Q. How does the Cisco NAM gain visibility into WAN traffic?
A. The NAM gains visibility into WAN traffic using VACL capture for WAN interfaces and NDE. VACL-based captures can be used (in supervisors running Cisco IOS Software in native mode) to monitor traffic from WAN interfaces. NDE from local and remote devices can be used to monitor WAN interfaces and provide application-level visibility into WAN segments.
Q. What is VACL capture and how does the Cisco NAM use it?
A. VACL capture is a data source that uses SPAN and fulfills similar functions. VACLs can be used to capture or "filter" selected VLANs and WAN traffic (with Cisco IOS Software). In Cisco IOS Software 12.2(18)SXF or later, VACLs can also be applied to WAN interfaces.
Q. How does the Cisco NAM use NetFlow?
A. When enabled on the switch, NetFlow data can be sent directly to the Cisco NAM without creating any SPAN sessions. All traffic that is Layer 3 switched on the policy feature card (PFC) and that is NetFlow switched on the Multilayer Switch Feature Card (MSFC) is available as NDE for monitoring. NetFlow can also be enabled on interfaces of remote devices and sent to the NAM for analysis.
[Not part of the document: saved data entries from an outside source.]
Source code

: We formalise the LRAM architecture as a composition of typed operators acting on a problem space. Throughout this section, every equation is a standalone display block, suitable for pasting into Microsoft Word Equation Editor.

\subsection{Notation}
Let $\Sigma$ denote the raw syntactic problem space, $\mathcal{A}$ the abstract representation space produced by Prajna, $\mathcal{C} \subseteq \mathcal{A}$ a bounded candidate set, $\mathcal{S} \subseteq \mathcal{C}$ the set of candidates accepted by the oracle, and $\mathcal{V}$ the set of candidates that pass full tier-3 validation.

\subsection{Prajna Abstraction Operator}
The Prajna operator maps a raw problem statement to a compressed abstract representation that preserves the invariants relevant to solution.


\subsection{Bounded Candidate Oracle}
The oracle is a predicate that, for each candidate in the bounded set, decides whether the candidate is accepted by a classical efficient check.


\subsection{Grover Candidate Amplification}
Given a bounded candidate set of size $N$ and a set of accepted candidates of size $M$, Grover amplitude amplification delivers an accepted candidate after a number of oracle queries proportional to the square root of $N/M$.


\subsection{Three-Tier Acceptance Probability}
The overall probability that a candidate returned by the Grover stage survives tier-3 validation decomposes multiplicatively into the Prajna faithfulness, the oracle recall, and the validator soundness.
The Cisco NAM supports monitoring of both SPAN and NetFlow data sources using independent backplane interfaces. These two data sources complement each other to provide a powerful and comprehensive monitoring solution. NetFlow can be used to monitor the traffic at an aggregate level to provide host, conversation, and application statistics, and for a deeper examination, SPAN can be used to send specific traffic of interest to the NAM. Also, NetFlow can be used to obtain visibility into traffic where SPAN is not available (WAN interfaces, remote router interfaces, and so on).
Q. Can the Cisco NAM collect NetFlow from remote WAN routers?
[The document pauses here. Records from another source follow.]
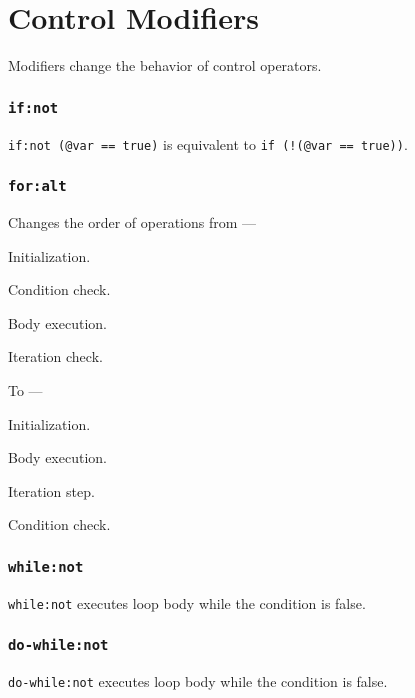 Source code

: 
\section{Control Modifiers}

\label{sec-modifiers}

Modifiers change the behavior of control operators.

\subsubsection{\texttt{if:not}}

\texttt{if:not (@var == true)} is equivalent to \texttt{if (!(@var == true))}.

\subsubsection{\texttt{for:alt}}

Changes the order of operations from —
\begin{icEnum}
    \item Initialization.
	\item Condition check.
	\item Body execution.
	\item Iteration check.
\end{icEnum}

To —
\begin{icEnum}
    \item Initialization.
	\item Body execution.
	\item Iteration step.
	\item Condition check.
\end{icEnum}

\subsubsection{\texttt{while:not}}

\texttt{while:not} executes loop body while the condition is false.

\subsubsection{\texttt{do-while:not}}

\texttt{do-while:not} executes loop body while the condition is false.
A. Yes. The Cisco NAM can collect and analyze NDE from remote devices including WAN routers. This feature is helpful in analyzing traffic on a WAN router connected to the Catalyst 6500 Series Switch or from remote WAN routers where ample bandwidth is available to send NDE.
Q. Does the Cisco NAM require a separate NetFlow data collector for monitoring?
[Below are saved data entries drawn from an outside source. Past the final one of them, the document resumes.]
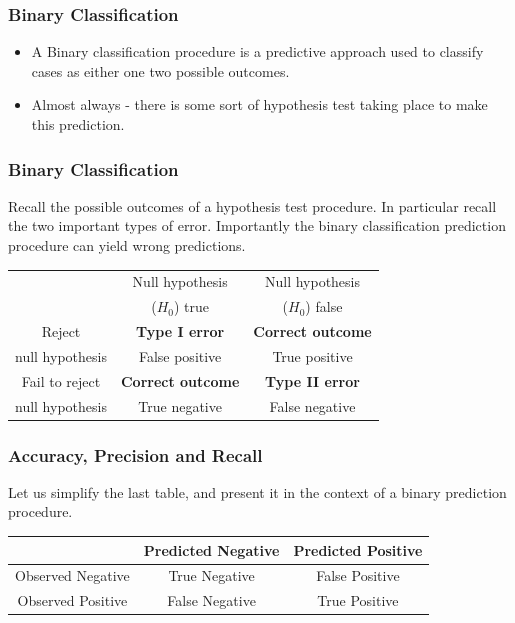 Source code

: \documentclass[a4]{beamer}
\begin{document}
\begin{frame}
\frametitle{Binary Classification}
\begin{itemize}
\item A Binary classification procedure is a predictive approach used to classify cases as either one two possible outcomes.
\item Almost always - there is some sort of hypothesis test taking place to make this prediction.

\end{itemize}


\end{frame}
\begin{frame}
\frametitle{Binary Classification}
Recall the possible outcomes of a hypothesis test procedure. In particular recall the two important types of error. Importantly the binary classification prediction procedure can yield wrong predictions.
\begin{center}
\begin{tabular}{|c|c|c|} \hline
               & Null hypothesis & Null hypothesis   \\
               & ($H_0$) true	 & ($H_0$) false \\ \hline
Reject 	       & \textbf{Type I error }   & \textbf{Correct outcome} \\
null hypothesis& False positive  & True positive \\ \hline
Fail to reject & \textbf{Correct outcome} & \textbf{Type II error} \\
null hypothesis & True negative  & False negative \\ \hline
\end{tabular} 
\end{center}
\end{frame}
\begin{frame}
\frametitle{Accuracy, Precision and Recall}
Let us simplify the last table, and present it in the context of a binary prediction procedure.
\begin{center}
\begin{tabular}{|c|c|c|}
\hline  & Predicted Negative & Predicted Positive \\ 
\hline Observed Negative & True Negative & False Positive \\ 
\hline Observed Positive & False Negative & True Positive \\ 
\hline 
\end{tabular} 
\end{center}
\end{frame}
\end{document}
A. No. The NAM collects and consumes NetFlow data for performance monitoring purposes.
Q. What versions of NetFlow does the Cisco Catalyst 6500 Series and Cisco 7600 Series NAM support?
A. The NAM supports versions 1, 5, 6, 7, 8, and 9.
Q. What release of Cisco IOS Software is required to support the Cisco Catalyst 6500 Series and Cisco 7600 Series NAM?
A. The Cisco NAM requires any feature license in Cisco IOS Software Release 12.2(18)SXF (or later) or Cisco Catalyst Operating System 8.2(1) (or later). Please refer to the Cisco NAM Release Notes for extensive information on the required system software.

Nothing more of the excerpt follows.